D&D standard movement rates have people walking at .13 mph. That's 4% of normal walking speed. At that rate, it would take me ~3 minutes to walk to the next room to get a glass of water (a distance of about 36'). Actual time: 8 seconds. To account for the fact that you're not strolling through the park, I tried walking to the kitchen carefully - checking corners, listening at doorways, inspecting everything on the way, moving on the balls of my feet, etc. etc. and the actual time was 15 seconds.
Recap for Kitchen Trip Experiment:
D&D speed: 3 minutes (120'/turn, .13 mph)
Actual Speed: 8 seconds (2600'/turn, 3.1 mph)
Actual Speed (careful movement): 15 seconds (1400'/turn, 1.6 mph)
D&D exploration rates are TEN TIMES too slow.
Let's add mapping into the mix. I tried walking through the ground floor my house and making a detailed 5' square map of the place (distance covered about the same as the last example). I also did the same walk, but made only a ring-and-spoke map (i.e. corridors are lines, rooms are blobs, scale is not precise):
D&D speed: 3 minutes (120'/turn, .13 mph)
Detailed map: 61s, (350ft/turn, 1/2mph)
Ring-and-spoke map: 12s, (1800ft/turn, 2mph)
As I said in my comment on Eric's post, I think that the character's map would be more like a ring-and-spoke than a detailed scale map. In my mind, the scale map is to give the players and idea of what the space is like. The characters just need to know, "How do I get to the Chamber of 32 Doors? How do I get out again?". If your ideas differ from mine on that, that's fine - use the detailed mapping rate.
I will also note that, while doing the detailed map, I wasn't good for much else. I wasn't checking corners, I could have walked right by a secret door, or stepped on a pretty obvious pit trap. My assumption here is that there is a party of adventurers, and that they each have a role (point, rearguard, mapper, trap checker). If you're alone in the dungeon, I'd halve that rate (which actually get's back pretty close to the D&D rate). That said, I think mapping is the kind of thing that would get easier with practice. I could see an experienced mapper going up to twice as fast as me, or the same speed, but being twice as careful.
This is what I would say for a party of adventurers, under ideal conditions (i.e. decent light source, decent footing):
Base Rate: 2600'/turn
Exploration Rate: 1200'/turn
Detailed Mapping Rate: 600'/turn
Solo Mapping Rate: 300'/turn
Very, Very Careful Rate: 150'/turn
Edit: Eric at The Dragon's Flagon points out that the mapper could simply pace of distances, and remember them until the next time the party halts, and update the map while the party dickers or searches the room. I think that makes a lot of sense, and more or less obviates all but the base rate and the exploration rate.
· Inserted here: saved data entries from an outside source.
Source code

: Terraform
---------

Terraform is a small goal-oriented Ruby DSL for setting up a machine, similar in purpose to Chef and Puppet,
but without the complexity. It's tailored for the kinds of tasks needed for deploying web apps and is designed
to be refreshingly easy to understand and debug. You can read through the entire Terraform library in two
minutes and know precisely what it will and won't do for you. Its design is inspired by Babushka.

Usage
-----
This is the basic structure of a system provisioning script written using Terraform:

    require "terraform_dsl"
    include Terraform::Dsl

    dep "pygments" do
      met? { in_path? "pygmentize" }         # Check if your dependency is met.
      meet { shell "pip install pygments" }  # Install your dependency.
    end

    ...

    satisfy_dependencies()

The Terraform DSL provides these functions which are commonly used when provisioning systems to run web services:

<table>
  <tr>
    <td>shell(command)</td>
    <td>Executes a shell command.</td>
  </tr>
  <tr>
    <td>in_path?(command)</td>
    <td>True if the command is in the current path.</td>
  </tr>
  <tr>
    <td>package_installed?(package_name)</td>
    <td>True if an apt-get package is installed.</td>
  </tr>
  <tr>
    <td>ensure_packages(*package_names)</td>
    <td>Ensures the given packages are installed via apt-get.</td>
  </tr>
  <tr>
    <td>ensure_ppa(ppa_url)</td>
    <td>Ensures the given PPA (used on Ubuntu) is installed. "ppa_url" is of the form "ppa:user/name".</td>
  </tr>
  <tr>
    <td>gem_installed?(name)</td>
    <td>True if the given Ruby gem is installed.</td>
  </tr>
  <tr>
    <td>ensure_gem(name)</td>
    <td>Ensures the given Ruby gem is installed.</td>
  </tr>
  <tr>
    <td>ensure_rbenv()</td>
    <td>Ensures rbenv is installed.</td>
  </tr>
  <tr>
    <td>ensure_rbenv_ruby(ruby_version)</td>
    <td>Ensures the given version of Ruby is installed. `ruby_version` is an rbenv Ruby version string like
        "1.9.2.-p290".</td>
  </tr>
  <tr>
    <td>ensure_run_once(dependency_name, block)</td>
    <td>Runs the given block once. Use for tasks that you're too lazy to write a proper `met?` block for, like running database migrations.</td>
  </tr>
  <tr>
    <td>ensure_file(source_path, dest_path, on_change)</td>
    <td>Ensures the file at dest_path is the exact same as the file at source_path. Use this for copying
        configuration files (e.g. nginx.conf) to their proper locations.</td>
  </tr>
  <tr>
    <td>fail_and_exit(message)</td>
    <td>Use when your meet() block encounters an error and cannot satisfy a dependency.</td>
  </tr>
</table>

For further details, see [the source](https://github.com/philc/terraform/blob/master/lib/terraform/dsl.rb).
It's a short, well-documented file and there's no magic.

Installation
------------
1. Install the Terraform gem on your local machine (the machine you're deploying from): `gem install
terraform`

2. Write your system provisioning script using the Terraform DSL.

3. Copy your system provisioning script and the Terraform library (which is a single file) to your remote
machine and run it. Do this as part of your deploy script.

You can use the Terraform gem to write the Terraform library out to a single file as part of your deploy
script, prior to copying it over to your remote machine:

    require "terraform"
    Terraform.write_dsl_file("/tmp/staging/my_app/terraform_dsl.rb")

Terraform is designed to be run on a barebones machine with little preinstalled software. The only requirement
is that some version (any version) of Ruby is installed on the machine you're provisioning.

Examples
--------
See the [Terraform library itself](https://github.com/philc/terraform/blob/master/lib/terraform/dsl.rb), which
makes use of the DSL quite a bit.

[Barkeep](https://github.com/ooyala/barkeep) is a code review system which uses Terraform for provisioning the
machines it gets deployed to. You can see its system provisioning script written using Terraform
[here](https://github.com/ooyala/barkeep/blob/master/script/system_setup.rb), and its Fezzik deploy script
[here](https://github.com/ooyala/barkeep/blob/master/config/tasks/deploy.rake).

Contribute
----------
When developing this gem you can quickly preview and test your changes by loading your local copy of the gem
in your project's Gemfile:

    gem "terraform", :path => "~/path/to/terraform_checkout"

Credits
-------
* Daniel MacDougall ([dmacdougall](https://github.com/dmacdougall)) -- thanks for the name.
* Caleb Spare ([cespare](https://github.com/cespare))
Implications for Resource Management
So a standard torch burns for 3 turns. In normal D&D, that would mean 360' explored. As I see it, that would be good for 3600' explored. For perspective, that's enough to cross ~3 sheets of 5x5 graph paper the narrow way at 10' to the square. For the trip out, where you're just retracing your steps and not mapping, exploring, etc., it might be reasonable to say you could walk at the base rate, which means that 3 torches would get you across SIX pieces of graph paper, there and back, in a straight line.
If you check for wandering monsters, that means you'll be checking once for every ten checks you did under the old movement rules.
As Eric points out, what this adds up to is that it's pretty pointless to track time moving. It just doesn't take enough time to get around to make it worthwhile. Track time in the dungeon spent dickering about deciding what to do, time searching for that gem you know is in that pile of trash, or time spent looting the bodies after a fight. That stuff takes time. I mean, I can spend 10 minutes searching a room in my house for something I know is there.